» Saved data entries
--

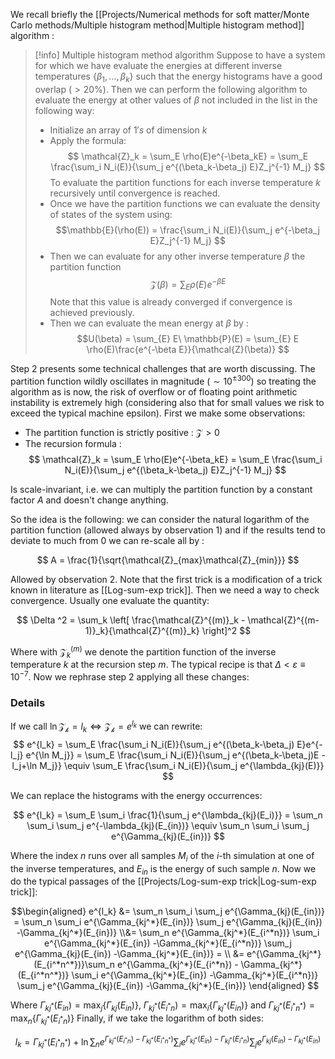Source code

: We recall briefly the [[Projects/Numerical methods for soft matter/Monte Carlo methods/Multiple histogram method|Multiple histogram method]] algorithm :  

>[!info] Multiple histogram method algorithm
>Suppose to have a system for which we have evaluate the energies at different inverse temperatures $\{\beta_1, \dots, \beta_k\}$ such that the energy histograms have a good overlap ($>20 \%$).
>Then we can perform the following algorithm to evaluate the energy at other values of $\beta$ not included in the list in the following way:
> - Initialize an array of $1's$ of dimension $k$  
> - Apply the formula:
>  $$ \mathcal{Z}_k  = \sum_E \rho(E)e^{-\beta_kE} = \sum_E \frac{\sum_i N_i(E)}{\sum_j e^{(\beta_k-\beta_j) E}Z_j^{-1} M_j} $$
>  To evaluate the partition functions for each inverse temperature $k$ recursively until convergence is reached.
>  - Once we have the partition functions we can evaluate the density of states of the system using:
>  $$\mathbb{E}(\rho(E)) = \frac{\sum_i N_i(E)}{\sum_j e^{-\beta_j E}Z_j^{-1} M_j} $$
>  - Then we can evaluate for any other inverse temperature $\beta$ the partition function
>  $$ \mathcal{Z}(\beta)  = \sum_E \rho(E)e^{-\beta E} $$
>  Note that this value is already converged if convergence is achieved previously.
>  - Then we can evaluate the mean energy at $\beta$ by :
>  $$U(\beta) = \sum_{E} E\ \mathbb{P}(E) = \sum_{E} E \rho(E)\frac{e^{-\beta E}}{\mathcal{Z}(\beta)} $$

Step 2 presents some technical challenges that are worth discussing.
The partition function wildly oscillates in magnitude $(\sim 10^{\pm 300})$ so treating the algorithm as is now,  the risk of overflow or of floating point arithmetic instability is extremely high (considering also that for small values we risk to exceed the typical machine epsilon). 
First we make some observations:
- The partition function is strictly positive : $\mathcal{Z} > 0$
- The recursion formula :  
 $$ \mathcal{Z}_k  = \sum_E \rho(E)e^{-\beta_kE} = \sum_E \frac{\sum_i N_i(E)}{\sum_j e^{(\beta_k-\beta_j) E}Z_j^{-1} M_j} $$

Is scale-invariant, i.e. we can multiply the partition function by a constant factor $A$ and doesn't change anything.

So the idea is the following: we can consider the natural logarithm of the partition function (allowed always by observation 1) and if the results tend to deviate to much from 0 we can re-scale all by :

$$ A = \frac{1}{\sqrt{\mathcal{Z}_{max}\mathcal{Z}_{min}}} $$

Allowed by observation 2.
Note that the first trick is a modification of a trick known in literature as [[Log-sum-exp trick]].
Then we need a way to check convergence. Usually one evaluate the quantity:

$$ \Delta ^2 = \sum_k \left[ \frac{\mathcal{Z}^{(m)}_k - \mathcal{Z}^{(m-1)}_k}{\mathcal{Z}^{(m)}_k} \right]^2 $$

Where with $\mathcal{Z}^{(m)}_k$ we denote the partition function of the inverse temperature $k$ at the recursion step $m$.
The typical recipe is that $\Delta < \varepsilon \equiv 10 ^{-7}$.
Now we rephrase step 2 applying all these changes:

### Details

If we call $\ln \mathcal{Z_k} = l_k \iff \mathcal{Z_k} = e^{l_k}$ we can rewrite:
 $$ e^{l_k}  = \sum_E \frac{\sum_i N_i(E)}{\sum_j e^{(\beta_k-\beta_j) E}e^{-l_j} e^{\ln M_j}} = \sum_E \frac{\sum_i N_i(E)}{\sum_j e^{(\beta_k-\beta_j)E -l_j+\ln M_j}} \equiv \sum_E \frac{\sum_i N_i(E)}{\sum_j e^{\lambda_{kj}(E)}}  $$

We can replace the histograms with the energy occurrences:

$$ e^{l_k}  =  \sum_E \sum_i \frac{1}{\sum_j e^{\lambda_{kj}(E_i)}} = \sum_n \sum_i \sum_j e^{-\lambda_{kj}(E_{in})} \equiv \sum_n \sum_i \sum_j e^{\Gamma_{kj}(E_{in})} $$

Where the index $n$ runs over all samples $M_i$ of the $i$-th simulation at one of the inverse temperatures, and $E_{in}$ is the energy of such sample $n$.
Now we do the typical passages of the [[Projects/Log-sum-exp trick|Log-sum-exp trick]]:

$$\begin{aligned}
e^{l_k}  &=   \sum_n \sum_i \sum_j e^{\Gamma_{kj}(E_{in})} = \sum_n \sum_i e^{\Gamma_{kj^*}(E_{in})} \sum_j e^{\Gamma_{kj}(E_{in}) -\Gamma_{kj^*}(E_{in})} \\&= \sum_n e^{\Gamma_{kj^*}(E_{i^*n})} \sum_i e^{\Gamma_{kj^*}(E_{in}) -\Gamma_{kj^*}(E_{i^*n})} \sum_j e^{\Gamma_{kj}(E_{in}) -\Gamma_{kj^*}(E_{in})} = \\
&= e^{\Gamma_{kj^*}(E_{i^*n^*})}\sum_n e^{\Gamma_{kj^*}(E_{i^*n}) - \Gamma_{kj^*}(E_{i^*n^*})} \sum_i e^{\Gamma_{kj^*}(E_{in}) -\Gamma_{kj^*}(E_{i^*n})} \sum_j e^{\Gamma_{kj}(E_{in}) -\Gamma_{kj^*}(E_{in})}
\end{aligned}
$$

Where $\Gamma_{kj^*}(E_{in}) = \max_j \{\Gamma_{kj}(E_{in})\}$, $\Gamma_{kj^*}(E_{i^*n}) = \max_i \{\Gamma_{kj^*}(E_{in})\}$ and  $\Gamma_{kj^*}(E_{i^*n^*}) = \max_n \{\Gamma_{kj^*}(E_{i^*n})\}$ 
Finally, if we take the logarithm of both sides:

$$l_k = \Gamma_{kj^*}(E_{i^*n^*}) + \ln \sum_n e^{\Gamma_{kj^*}(E_{i^*n}) - \Gamma_{kj^*}(E_{i^*n^*})} \sum_i e^{\Gamma_{kj^*}(E_{in}) -\Gamma_{kj^*}(E_{i^*n})} \sum_j e^{\Gamma_{kj}(E_{in}) -\Gamma_{kj^*}(E_{in})}$$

--

» PROBLEM TO SOLVE
When pictures appear among the entries, skip them and copy all remaining text precisely.

» OUTPUT
Source code

: We recall briefly the [[Projects/Numerical methods for soft matter/Monte Carlo methods/Multiple histogram method|Multiple histogram method]] algorithm :  

>[!info] Multiple histogram method algorithm
>Suppose to have a system for which we have evaluate the energies at different inverse temperatures $\{\beta_1, \dots, \beta_k\}$ such that the energy histograms have a good overlap ($>20 \%$).
>Then we can perform the following algorithm to evaluate the energy at other values of $\beta$ not included in the list in the following way:
> - Initialize an array of $1's$ of dimension $k$  
> - Apply the formula:
>  $$ \mathcal{Z}_k  = \sum_E \rho(E)e^{-\beta_kE} = \sum_E \frac{\sum_i N_i(E)}{\sum_j e^{(\beta_k-\beta_j) E}Z_j^{-1} M_j} $$
>  To evaluate the partition functions for each inverse temperature $k$ recursively until convergence is reached.
>  - Once we have the partition functions we can evaluate the density of states of the system using:
>  $$\mathbb{E}(\rho(E)) = \frac{\sum_i N_i(E)}{\sum_j e^{-\beta_j E}Z_j^{-1} M_j} $$
>  - Then we can evaluate for any other inverse temperature $\beta$ the partition function
>  $$ \mathcal{Z}(\beta)  = \sum_E \rho(E)e^{-\beta E} $$
>  Note that this value is already converged if convergence is achieved previously.
>  - Then we can evaluate the mean energy at $\beta$ by :
>  $$U(\beta) = \sum_{E} E\ \mathbb{P}(E) = \sum_{E} E \rho(E)\frac{e^{-\beta E}}{\mathcal{Z}(\beta)} $$

Step 2 presents some technical challenges that are worth discussing.
The partition function wildly oscillates in magnitude $(\sim 10^{\pm 300})$ so treating the algorithm as is now,  the risk of overflow or of floating point arithmetic instability is extremely high (considering also that for small values we risk to exceed the typical machine epsilon). 
First we make some observations:
- The partition function is strictly positive : $\mathcal{Z} > 0$
- The recursion formula :  
 $$ \mathcal{Z}_k  = \sum_E \rho(E)e^{-\beta_kE} = \sum_E \frac{\sum_i N_i(E)}{\sum_j e^{(\beta_k-\beta_j) E}Z_j^{-1} M_j} $$

Is scale-invariant, i.e. we can multiply the partition function by a constant factor $A$ and doesn't change anything.

So the idea is the following: we can consider the natural logarithm of the partition function (allowed always by observation 1) and if the results tend to deviate to much from 0 we can re-scale all by :

$$ A = \frac{1}{\sqrt{\mathcal{Z}_{max}\mathcal{Z}_{min}}} $$

Allowed by observation 2.
Note that the first trick is a modification of a trick known in literature as [[Log-sum-exp trick]].
Then we need a way to check convergence. Usually one evaluate the quantity:

$$ \Delta ^2 = \sum_k \left[ \frac{\mathcal{Z}^{(m)}_k - \mathcal{Z}^{(m-1)}_k}{\mathcal{Z}^{(m)}_k} \right]^2 $$

Where with $\mathcal{Z}^{(m)}_k$ we denote the partition function of the inverse temperature $k$ at the recursion step $m$.
The typical recipe is that $\Delta < \varepsilon \equiv 10 ^{-7}$.
Now we rephrase step 2 applying all these changes:

### Details

If we call $\ln \mathcal{Z_k} = l_k \iff \mathcal{Z_k} = e^{l_k}$ we can rewrite:
 $$ e^{l_k}  = \sum_E \frac{\sum_i N_i(E)}{\sum_j e^{(\beta_k-\beta_j) E}e^{-l_j} e^{\ln M_j}} = \sum_E \frac{\sum_i N_i(E)}{\sum_j e^{(\beta_k-\beta_j)E -l_j+\ln M_j}} \equiv \sum_E \frac{\sum_i N_i(E)}{\sum_j e^{\lambda_{kj}(E)}}  $$

We can replace the histograms with the energy occurrences:

$$ e^{l_k}  =  \sum_E \sum_i \frac{1}{\sum_j e^{\lambda_{kj}(E_i)}} = \sum_n \sum_i \sum_j e^{-\lambda_{kj}(E_{in})} \equiv \sum_n \sum_i \sum_j e^{\Gamma_{kj}(E_{in})} $$

Where the index $n$ runs over all samples $M_i$ of the $i$-th simulation at one of the inverse temperatures, and $E_{in}$ is the energy of such sample $n$.
Now we do the typical passages of the [[Projects/Log-sum-exp trick|Log-sum-exp trick]]:

$$\begin{aligned}
e^{l_k}  &=   \sum_n \sum_i \sum_j e^{\Gamma_{kj}(E_{in})} = \sum_n \sum_i e^{\Gamma_{kj^*}(E_{in})} \sum_j e^{\Gamma_{kj}(E_{in}) -\Gamma_{kj^*}(E_{in})} \\&= \sum_n e^{\Gamma_{kj^*}(E_{i^*n})} \sum_i e^{\Gamma_{kj^*}(E_{in}) -\Gamma_{kj^*}(E_{i^*n})} \sum_j e^{\Gamma_{kj}(E_{in}) -\Gamma_{kj^*}(E_{in})} = \\
&= e^{\Gamma_{kj^*}(E_{i^*n^*})}\sum_n e^{\Gamma_{kj^*}(E_{i^*n}) - \Gamma_{kj^*}(E_{i^*n^*})} \sum_i e^{\Gamma_{kj^*}(E_{in}) -\Gamma_{kj^*}(E_{i^*n})} \sum_j e^{\Gamma_{kj}(E_{in}) -\Gamma_{kj^*}(E_{in})}
\end{aligned}
$$

Where $\Gamma_{kj^*}(E_{in}) = \max_j \{\Gamma_{kj}(E_{in})\}$, $\Gamma_{kj^*}(E_{i^*n}) = \max_i \{\Gamma_{kj^*}(E_{in})\}$ and  $\Gamma_{kj^*}(E_{i^*n^*}) = \max_n \{\Gamma_{kj^*}(E_{i^*n})\}$ 
Finally, if we take the logarithm of both sides:

$$l_k = \Gamma_{kj^*}(E_{i^*n^*}) + \ln \sum_n e^{\Gamma_{kj^*}(E_{i^*n}) - \Gamma_{kj^*}(E_{i^*n^*})} \sum_i e^{\Gamma_{kj^*}(E_{in}) -\Gamma_{kj^*}(E_{i^*n})} \sum_j e^{\Gamma_{kj}(E_{in}) -\Gamma_{kj^*}(E_{in})}$$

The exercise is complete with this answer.